‘Gut Ecology’ is the name of a book brought out by the St. Marks Academic Institute which is dedicated to ‘advancing scientific knowledge of colorectal disorders’. I think the book, which features topics like ‘The gut microflora: traditional and molecular identification techniques’, and ‘The ‘unculturables’’ deserves to be a bestseller. Not that I would understand the contents, but I have to admire the dedication and scientific spirit it takes to spend a lifetime researching and writing on such topics! Guts indeed!
But what exactly would the book be about? Let’s break it down. Ecology is the study of organisms and how they interact with the environment around them. An ecologist studies the relationship between living things and their habitats. ‘Gut’ is commonly used to refer to the stomach, entrails, parts or the whole of the digestive tract. So a ‘gut ecologist’ would study the insides of our digestive tract to understand the micro-organisms (collectively referred to as gut microbiota) that live there, and how they interact in our digestive system.
For very long, the presence and role of micro-organisms in our body was not known. It was in the 1670s and ‘80s when Antoine van Leeuwenhoek started using his newly developed handcrafted microscopes that scientists started studying them. Leeuwenhoek described and illustrated five different kinds of bacteria present in his own mouth and that of others, in a letter he wrote to the Royal Society of London in 1683. He later also compared his own oral and faecal microbiota, and proved that there are differences in micro-organisms in body sites. (See why I say it takes guts to be in this field!)
Now we know that the human gastrointestinal tract—from mouth to anus– is divided into sections, and each provides a different environment and different kinds of micro-organisms thrive in each section. In all, about 100 trillion micro-organisms (most of them bacteria, but also viruses, fungi, and protozoa) exist in the human gastrointestinal tract. In fact, the colon contains the highest microbial density recorded in any habitat on Earth, representing between 300 and 1000 different species. There are actually about as many bacterial cells in our bodies as there are human cells, and they contribute over a kilogram to our weight! So Stewart Brand, the American writer, environmentalist and editor of the highly influential Whole Earth Catalogue was right when he said, ‘If you don’t like bacteria, you’re on the wrong planet.’
These organisms are such an integral part of the functioning of the human body that they are sometimes called ‘the forgotten organ’.
A foetus has no bacteria at all in the system. Through the process of birth, it picks up a good number, and then in the first few years of its life, the child picks up a huge number of different bacteria from its environment. Fascinatingly, like fingerprints, a person’s gut microbiota composition is unique to each individual.
These micro-organisms influence our energy metabolism and many other areas of human health, from immunity and the progress of diseases, to appetite, to nutrition uptake, and even personality! They therefore greatly influence our health, well-being, weight etc.
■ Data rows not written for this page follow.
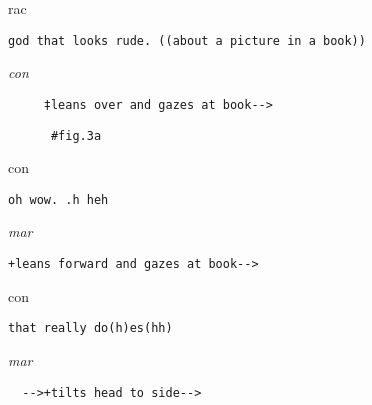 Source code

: \documentclass[output=paper,nonflat,modfont,draft]{langsci/langscibook}
\begin{document}

\begin{transbox}{1}{rac}
\begin{verbatim}
god that looks rude. ((about a picture in a book))
\end{verbatim}
\end{transbox}


\begin{transbox}{3}{\textit{con}}
\begin{verbatim}
     ‡leans over and gazes at book-->
\end{verbatim}
\end{transbox}

\begin{transbox}{4}{\fig}
\begin{verbatim}
      #fig.3a
\end{verbatim}
\end{transbox}

\begin{transbox}{5}{con}
\begin{verbatim}
oh wow. .h heh
\end{verbatim}
\end{transbox}


\begin{transbox}{7}{\textit{mar}}
\begin{verbatim}
+leans forward and gazes at book-->
\end{verbatim}
\end{transbox}

\begin{transbox}{8}{con}
\begin{verbatim}
that really do(h)es(hh)
\end{verbatim}
\end{transbox}


\begin{mdframedkendrick}[style=firstfoc]
\begin{transbox}{10}{\textit{mar}}
\begin{verbatim}
  -->+tilts head to side-->
\end{verbatim}
\end{transbox}
\end{mdframedkendrick}\vspace{-5mm}
\end{document}

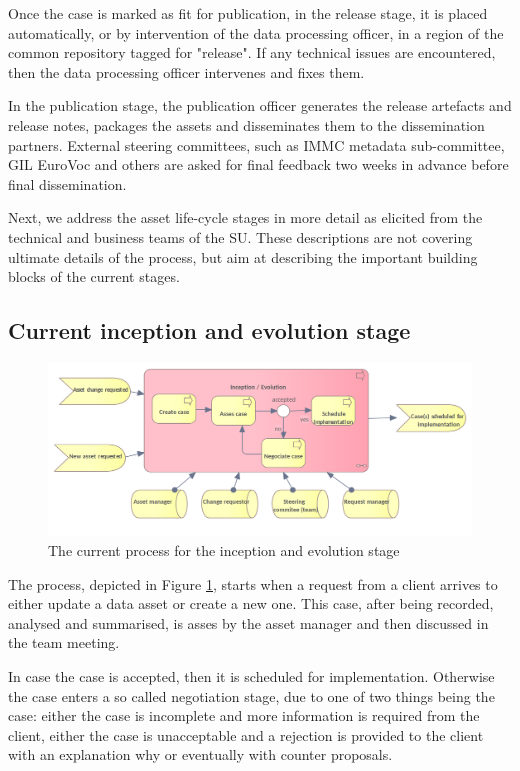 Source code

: 	Once the case is marked as fit for publication, in the release stage, it is placed automatically, or by intervention of the data processing officer, in a region of the common repository tagged for "release". If any technical issues are encountered, then the data processing officer intervenes and fixes them.
	
	In the publication stage, the publication officer generates the release artefacts and release notes, packages the assets and disseminates them to the dissemination partners. External steering committees, such as IMMC metadata sub-committee, GIL EuroVoc and others are asked for final feedback two weeks in advance before final dissemination.
	
	Next, we address the asset life-cycle stages in more detail as elicited from the technical and business teams of the SU. These descriptions are not covering ultimate details of the process, but aim at describing the important building blocks of the current stages. 
	
	\subsection{Current inception and evolution stage}
	\label{sec:inception-current}
	
	\begin{figure}[h]
		\centering
		\includegraphics[width=.8\textwidth]{images/business/current/InceptionEvolution.png}
		\caption{The current process for the inception and evolution stage}
		\label{fig:evolution-current}
	\end{figure}		
	
	The process, depicted in Figure \ref{fig:evolution-current}, starts when a request from a client arrives to either update a data asset or create a new one. This case, after being recorded, analysed and summarised, is asses by the asset manager and then discussed in the team meeting. 
	
	
	In case the case is accepted, then it is scheduled for implementation. Otherwise the case enters a so called negotiation stage, due to one of two things being the case: either the case is incomplete and more information is required from the client, either the case is unacceptable and a rejection is provided to the client with an explanation why or eventually with counter proposals. 
	
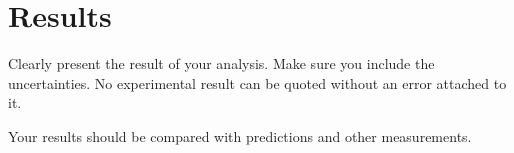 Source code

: \documentclass[12pt,letterpaper,twocolumn]{article}
\begin{document}
%			
%
%
%



\section{Results}

Clearly present the result of your analysis. Make sure
you include the uncertainties. No experimental result
can be quoted without an error attached to it.

Your results should be compared with predictions and other
measurements.


\end{document}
External factors influence the composition of these micro-biota but by changing our diet or fasting can change the composition of these life-forms in our systems, in a matter of days or weeks, and this is why it is important to pay attention to what we eat. This is also the reason why medical science is increasing focus on prebiotics and probiotics. If like me, you are confused about the two terms, here are simple definitions:
* Probiotics are foods or supplements that contain live microorganisms intended to maintain or improve the “good” bacteria (normal microflora) in the body.
* Prebiotics are foods (typically high-fiber foods) that act as food for human microflora. Prebiotics are used with the intention of improving the balance of these microorganisms.
Kudos to the scientists who work so hard to help us understand our bodies and their functioning, ready to spend their lives poring over microscopes to figure out how we can live healthier and better!